I faced the same problem with QtCreator 4.9.0 (32-bit, based on Qt 5.12.2) on Windows 10 ver. 1803 (build 17134.472).
For me, switching to python 3(.7.2) made it worse: gdb failed to even start with "Unable to create a debugging engine." in the "Application output" log.
TLDR:
Unsetting the PYTHONPATH env.var. solved it for me (for either a py2 or a py3 main "system" install).
If you need it for some other application (as I did), launching from e.g. a batch file you can set PYTHONPATH for the other app only or, alternatively, unset it (set to empty value) for QtCreator only.
Note:
For having PYTHONHOME set (e.g. to "C:\Python27" for python 2.7) and PATH containing the "system" python path (e.g. "C:\Python27;C:\Python27\Scripts;" for python 2.7) I noticed no problem.
Explanation Possible explanation:
The debugger was able to load its python bindings and modules and work (seemingly) correctly when I uninstalled all of my "system" python.

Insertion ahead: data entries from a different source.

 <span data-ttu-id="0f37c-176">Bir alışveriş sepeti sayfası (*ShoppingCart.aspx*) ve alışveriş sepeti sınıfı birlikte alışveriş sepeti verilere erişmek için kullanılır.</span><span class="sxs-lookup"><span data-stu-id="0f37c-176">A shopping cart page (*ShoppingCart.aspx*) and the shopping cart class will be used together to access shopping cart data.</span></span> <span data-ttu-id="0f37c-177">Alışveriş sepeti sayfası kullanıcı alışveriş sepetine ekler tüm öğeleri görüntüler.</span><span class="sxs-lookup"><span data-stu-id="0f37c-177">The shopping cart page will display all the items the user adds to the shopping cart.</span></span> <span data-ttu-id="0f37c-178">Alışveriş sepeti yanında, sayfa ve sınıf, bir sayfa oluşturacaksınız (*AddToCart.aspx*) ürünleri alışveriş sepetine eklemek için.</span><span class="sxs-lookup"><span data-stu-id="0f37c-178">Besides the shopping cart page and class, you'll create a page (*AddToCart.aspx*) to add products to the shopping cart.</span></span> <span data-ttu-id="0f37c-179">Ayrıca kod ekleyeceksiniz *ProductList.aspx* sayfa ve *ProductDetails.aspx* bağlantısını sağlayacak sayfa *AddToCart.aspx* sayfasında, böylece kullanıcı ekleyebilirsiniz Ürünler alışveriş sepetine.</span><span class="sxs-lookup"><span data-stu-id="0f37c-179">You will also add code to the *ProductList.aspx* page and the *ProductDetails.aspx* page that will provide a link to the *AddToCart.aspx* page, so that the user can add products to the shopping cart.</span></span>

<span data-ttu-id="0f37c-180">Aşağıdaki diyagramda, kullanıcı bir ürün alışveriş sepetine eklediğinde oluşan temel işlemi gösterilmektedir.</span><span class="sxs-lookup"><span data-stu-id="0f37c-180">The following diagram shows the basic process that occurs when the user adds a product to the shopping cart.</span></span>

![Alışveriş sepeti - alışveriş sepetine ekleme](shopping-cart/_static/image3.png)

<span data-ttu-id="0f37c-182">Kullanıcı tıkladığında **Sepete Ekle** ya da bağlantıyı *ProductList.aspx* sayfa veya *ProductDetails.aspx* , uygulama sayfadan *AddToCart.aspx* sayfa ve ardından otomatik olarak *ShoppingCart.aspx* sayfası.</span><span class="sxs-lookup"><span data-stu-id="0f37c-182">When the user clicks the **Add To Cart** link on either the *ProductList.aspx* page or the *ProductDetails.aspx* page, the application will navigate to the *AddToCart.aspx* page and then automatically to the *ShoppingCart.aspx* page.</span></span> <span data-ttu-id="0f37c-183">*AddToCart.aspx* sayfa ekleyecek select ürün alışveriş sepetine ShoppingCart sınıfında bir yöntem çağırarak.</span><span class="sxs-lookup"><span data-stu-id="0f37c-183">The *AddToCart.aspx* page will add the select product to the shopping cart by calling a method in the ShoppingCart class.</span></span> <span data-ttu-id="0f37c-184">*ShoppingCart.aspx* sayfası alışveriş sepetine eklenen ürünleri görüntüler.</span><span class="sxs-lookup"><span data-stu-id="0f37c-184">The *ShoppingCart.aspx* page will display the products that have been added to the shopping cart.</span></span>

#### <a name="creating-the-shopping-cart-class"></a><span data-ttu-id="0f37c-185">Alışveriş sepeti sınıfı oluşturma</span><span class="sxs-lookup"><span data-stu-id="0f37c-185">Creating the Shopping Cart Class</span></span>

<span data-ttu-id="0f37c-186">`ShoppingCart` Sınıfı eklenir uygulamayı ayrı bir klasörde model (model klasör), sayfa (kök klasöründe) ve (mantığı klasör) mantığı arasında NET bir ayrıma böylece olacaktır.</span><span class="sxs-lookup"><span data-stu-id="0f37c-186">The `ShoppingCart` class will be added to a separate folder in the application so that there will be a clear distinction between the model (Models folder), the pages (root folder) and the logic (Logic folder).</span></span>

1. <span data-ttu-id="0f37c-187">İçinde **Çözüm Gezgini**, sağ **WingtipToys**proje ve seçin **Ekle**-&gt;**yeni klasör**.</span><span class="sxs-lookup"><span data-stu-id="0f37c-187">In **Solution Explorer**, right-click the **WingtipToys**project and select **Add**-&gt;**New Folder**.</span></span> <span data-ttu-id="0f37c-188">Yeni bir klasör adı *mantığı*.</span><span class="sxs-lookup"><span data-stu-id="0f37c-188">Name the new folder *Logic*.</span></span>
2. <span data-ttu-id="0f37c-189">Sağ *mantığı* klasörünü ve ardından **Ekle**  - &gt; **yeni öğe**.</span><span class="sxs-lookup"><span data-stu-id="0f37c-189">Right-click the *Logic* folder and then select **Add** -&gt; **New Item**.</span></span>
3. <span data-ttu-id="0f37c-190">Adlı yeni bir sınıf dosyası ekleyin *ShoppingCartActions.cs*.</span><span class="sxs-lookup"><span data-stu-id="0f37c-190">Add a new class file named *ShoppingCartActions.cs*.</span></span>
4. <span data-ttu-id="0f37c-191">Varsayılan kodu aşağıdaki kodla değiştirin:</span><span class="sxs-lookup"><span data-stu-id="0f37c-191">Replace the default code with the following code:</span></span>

That – together with my initial observation – tells me that my QtCreator uses python 2 with its own set of libraries/modules which got overridden by my "system" python libraries/modules by having PYTHONPATH set, and gdb did not find its own python modules.
EDIT:
There might actually be a problem in gdb or QtCreator, as according to the debugger log –
– gdb seems to add its module paths dynamically to sys.path, which should take place after the effect of the PYTHONPATH env.var., so its value should probably not cause a problem. Could its behavior here be intentionally different to the python docs on env.var.s ?...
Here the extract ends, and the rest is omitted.